As if this isn't bad enough, she continues, contestants could guess the wrong father - surely a recipe for disaster. "Birth fathers have often been made to feel an insignificant part of the adoption process, with many not even wanting their babies to be adopted. Some have had decades of wondering what happened to that baby. To put them in a position where yet again they may feel unimportant could have an adverse effect on them and could certainly affect their relationship with their adult child," says a spokesperson for the Natural Parents Network. "Suppose a relative of the birth father watches the show and has no idea this adopted person - their blood relation - existed," adds Feast. "Or suppose very private information is aired about the birth mother. Adoptive parents could be left very upset by watching the programme too."

So strongly does Deborah Capone feel about this that the American adoptive mother of a five-year-old has set up an e-mail campaign that has generated more than 5,000 messages to Fox in an attempt to axe the show. Having failed so far, her current plans include encouraging her supporters to target advertisers and Fox TV affiliates to persuade them to abandon the rest of the series. Joseph Kroll, an American adoptive parent of a 29-year-old daughter who is searching for her birth father, is backing her all the way. "If someone were to try doing that to my daughter, what I consider to be abuse, I would not behave appropriately," he says.

But Kevin Healey, one of the show's executive producers, is genuinely bemused by such reactions, pointing out that the participants were all willing and informed. The very concept of the series, he has explained, was inspired by a friend who is adopted. "It came from a very pure place not from a place of trying to embarrass or harm anyone," he told Reuters last month.

Meanwhile, Lorraine Dusky, author of Birthmark, a memoir about surrendering her daughter for adoption, and the New York representative of the American Adoption Congress, defends Who's Your Daddy? by claiming it's not so different from the hundreds of birth parent-adopted child reunions that are broadcast to millions on the likes of Oprah. And while there are plenty of arguments opposing them, she points out that many adoptee-rights activists have not only gone along with these on-screen reunions, but actively participate, often appearing on the set to campaign for birth records to be made more easily available.

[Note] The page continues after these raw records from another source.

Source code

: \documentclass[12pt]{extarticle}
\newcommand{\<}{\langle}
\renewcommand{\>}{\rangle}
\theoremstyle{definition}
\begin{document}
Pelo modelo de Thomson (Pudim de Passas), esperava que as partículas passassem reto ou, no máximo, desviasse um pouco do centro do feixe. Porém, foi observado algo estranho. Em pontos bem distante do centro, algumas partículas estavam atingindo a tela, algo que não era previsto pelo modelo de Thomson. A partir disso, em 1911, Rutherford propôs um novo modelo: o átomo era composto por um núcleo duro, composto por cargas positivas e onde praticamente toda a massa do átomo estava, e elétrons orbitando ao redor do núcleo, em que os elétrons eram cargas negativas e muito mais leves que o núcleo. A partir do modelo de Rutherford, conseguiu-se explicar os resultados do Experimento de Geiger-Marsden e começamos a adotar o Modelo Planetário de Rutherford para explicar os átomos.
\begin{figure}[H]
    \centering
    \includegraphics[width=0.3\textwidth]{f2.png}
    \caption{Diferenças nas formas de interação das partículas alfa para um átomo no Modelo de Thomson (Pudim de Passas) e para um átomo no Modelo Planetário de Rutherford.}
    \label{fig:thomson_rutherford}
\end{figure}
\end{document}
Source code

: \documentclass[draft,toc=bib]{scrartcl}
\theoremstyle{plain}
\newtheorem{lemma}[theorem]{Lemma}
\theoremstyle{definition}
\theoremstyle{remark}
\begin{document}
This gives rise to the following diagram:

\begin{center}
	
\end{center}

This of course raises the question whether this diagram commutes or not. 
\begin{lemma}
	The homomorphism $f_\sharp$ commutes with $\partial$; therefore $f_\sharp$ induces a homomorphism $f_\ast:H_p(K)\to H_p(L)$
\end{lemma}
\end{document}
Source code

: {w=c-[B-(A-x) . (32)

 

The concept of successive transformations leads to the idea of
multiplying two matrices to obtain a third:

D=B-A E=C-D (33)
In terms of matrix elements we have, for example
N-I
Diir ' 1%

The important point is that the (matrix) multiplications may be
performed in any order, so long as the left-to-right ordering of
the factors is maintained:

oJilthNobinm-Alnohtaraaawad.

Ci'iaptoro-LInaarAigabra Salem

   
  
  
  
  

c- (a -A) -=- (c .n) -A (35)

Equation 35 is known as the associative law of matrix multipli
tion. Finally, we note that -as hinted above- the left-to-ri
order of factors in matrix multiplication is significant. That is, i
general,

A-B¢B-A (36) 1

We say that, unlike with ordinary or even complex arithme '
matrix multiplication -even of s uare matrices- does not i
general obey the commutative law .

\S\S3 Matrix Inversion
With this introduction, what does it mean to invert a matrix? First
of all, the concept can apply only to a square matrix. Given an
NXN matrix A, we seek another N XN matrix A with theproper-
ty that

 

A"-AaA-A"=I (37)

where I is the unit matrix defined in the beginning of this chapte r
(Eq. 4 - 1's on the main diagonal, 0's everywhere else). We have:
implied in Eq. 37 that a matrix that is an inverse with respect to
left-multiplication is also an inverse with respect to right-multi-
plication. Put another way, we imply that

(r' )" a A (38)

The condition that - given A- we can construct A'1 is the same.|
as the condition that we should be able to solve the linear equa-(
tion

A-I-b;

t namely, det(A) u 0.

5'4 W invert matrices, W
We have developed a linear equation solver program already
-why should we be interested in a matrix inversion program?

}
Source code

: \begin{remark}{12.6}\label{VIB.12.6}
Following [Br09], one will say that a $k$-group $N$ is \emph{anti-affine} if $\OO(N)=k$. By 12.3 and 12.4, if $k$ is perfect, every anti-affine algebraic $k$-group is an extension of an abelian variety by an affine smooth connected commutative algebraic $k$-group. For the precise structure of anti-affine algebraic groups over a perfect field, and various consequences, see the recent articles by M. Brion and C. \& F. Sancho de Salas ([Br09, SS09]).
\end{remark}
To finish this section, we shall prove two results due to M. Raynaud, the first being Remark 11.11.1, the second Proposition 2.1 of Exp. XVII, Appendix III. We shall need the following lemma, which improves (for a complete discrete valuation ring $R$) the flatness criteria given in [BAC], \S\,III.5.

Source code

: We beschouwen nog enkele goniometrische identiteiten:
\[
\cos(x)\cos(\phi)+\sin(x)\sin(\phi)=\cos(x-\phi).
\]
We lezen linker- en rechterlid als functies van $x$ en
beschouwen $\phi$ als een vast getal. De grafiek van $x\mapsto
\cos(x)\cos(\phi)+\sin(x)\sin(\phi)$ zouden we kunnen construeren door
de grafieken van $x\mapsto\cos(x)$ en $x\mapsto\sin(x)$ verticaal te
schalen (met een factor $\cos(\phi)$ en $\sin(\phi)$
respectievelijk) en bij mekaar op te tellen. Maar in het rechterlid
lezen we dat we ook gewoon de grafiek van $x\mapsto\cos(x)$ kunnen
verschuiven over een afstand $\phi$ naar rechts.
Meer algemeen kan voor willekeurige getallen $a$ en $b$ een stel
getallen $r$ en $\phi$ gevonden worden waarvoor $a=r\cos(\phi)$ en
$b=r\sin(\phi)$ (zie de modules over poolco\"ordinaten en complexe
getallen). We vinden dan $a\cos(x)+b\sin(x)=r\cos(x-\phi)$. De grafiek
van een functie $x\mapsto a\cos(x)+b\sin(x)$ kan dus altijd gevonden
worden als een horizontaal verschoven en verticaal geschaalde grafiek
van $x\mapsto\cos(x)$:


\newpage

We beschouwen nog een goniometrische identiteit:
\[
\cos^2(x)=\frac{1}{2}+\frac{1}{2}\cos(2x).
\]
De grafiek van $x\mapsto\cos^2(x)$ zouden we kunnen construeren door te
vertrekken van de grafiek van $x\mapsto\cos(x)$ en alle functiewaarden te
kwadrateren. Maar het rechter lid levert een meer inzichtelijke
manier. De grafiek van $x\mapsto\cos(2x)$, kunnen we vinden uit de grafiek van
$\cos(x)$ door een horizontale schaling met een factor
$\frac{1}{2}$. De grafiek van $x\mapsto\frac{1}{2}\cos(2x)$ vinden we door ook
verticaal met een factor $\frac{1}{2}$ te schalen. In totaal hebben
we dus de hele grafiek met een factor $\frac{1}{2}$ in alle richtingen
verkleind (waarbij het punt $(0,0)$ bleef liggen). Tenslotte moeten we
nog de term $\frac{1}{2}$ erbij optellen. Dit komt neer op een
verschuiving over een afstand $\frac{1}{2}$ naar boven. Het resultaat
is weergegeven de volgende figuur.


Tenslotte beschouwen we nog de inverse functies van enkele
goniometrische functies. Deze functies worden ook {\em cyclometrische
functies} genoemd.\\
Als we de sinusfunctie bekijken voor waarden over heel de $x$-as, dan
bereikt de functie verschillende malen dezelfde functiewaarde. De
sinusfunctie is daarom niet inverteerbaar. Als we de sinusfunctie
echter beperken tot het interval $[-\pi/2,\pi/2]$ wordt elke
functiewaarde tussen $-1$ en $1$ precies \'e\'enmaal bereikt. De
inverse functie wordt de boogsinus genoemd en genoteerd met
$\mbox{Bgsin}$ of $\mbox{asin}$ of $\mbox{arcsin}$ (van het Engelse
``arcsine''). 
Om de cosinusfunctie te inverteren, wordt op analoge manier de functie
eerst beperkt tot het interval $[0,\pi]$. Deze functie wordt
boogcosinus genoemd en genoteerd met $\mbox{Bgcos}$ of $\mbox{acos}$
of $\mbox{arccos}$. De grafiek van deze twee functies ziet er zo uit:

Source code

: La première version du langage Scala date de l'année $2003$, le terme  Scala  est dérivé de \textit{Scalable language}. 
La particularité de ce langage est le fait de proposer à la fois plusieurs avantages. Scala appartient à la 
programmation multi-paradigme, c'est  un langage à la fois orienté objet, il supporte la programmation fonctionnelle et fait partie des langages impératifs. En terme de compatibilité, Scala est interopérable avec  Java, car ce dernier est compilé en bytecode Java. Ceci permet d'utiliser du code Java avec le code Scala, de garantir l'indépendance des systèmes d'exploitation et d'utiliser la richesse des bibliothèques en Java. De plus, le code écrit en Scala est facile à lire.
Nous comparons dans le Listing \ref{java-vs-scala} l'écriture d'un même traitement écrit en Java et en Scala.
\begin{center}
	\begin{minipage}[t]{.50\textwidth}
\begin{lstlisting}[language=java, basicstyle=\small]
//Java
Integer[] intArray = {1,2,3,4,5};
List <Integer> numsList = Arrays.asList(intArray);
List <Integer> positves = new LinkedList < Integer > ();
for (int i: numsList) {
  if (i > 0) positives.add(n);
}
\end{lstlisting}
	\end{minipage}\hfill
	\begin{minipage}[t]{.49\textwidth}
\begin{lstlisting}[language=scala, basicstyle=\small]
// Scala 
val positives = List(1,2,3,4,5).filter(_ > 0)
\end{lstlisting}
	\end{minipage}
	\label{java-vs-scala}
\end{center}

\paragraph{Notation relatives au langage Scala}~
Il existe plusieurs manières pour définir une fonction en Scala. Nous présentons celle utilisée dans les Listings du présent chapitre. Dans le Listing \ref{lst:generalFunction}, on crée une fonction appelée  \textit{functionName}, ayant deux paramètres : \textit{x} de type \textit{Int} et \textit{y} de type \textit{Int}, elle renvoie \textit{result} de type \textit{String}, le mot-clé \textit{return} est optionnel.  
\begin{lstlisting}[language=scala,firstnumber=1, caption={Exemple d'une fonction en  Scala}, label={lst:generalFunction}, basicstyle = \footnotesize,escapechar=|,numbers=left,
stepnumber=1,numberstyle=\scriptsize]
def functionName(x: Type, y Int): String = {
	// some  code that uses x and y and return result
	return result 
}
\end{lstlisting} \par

She admits the cash prize and the game-show element of Who's Your Daddy?, as well as its title, makes this programme more provocative. Nevertheless, she says, in putting the shows together, producers have reunited several pairs of fathers and daughters. Others maintain that while the birth mother is becoming more visible in the world of reunions, the birth father is still a shadowy figure - and that Who's Your Daddy? reveals how significant he is. Some go further still, suggesting the programme demonstrates how much adoption reunions mean to people, thereby encouraging public support for laws to keep changing to enable people to have them.

What's perverse is not the show itself, concludes Dusky, but that legislators, adoption agencies, adoption lawyers and many charities in the United States rush to "protect" people from their own offspring. "If it takes something as seemingly vulgar as Who's Your Daddy? to make the scales fall from their eyes, bring it on," she says.

Only time will tell if the contestants feel as positively about being pawns in a greater debate around adoption rights. Ultimately, the real motives of Fox TV are about money, which huge audiences will no doubt bring in. But in making the programme, Fox risks denigrating the experiences of families touched by adoption. Any adopted person wishing to meet their birth father is asking one of the most profound questions possible - who am I? This is not the stuff of game shows.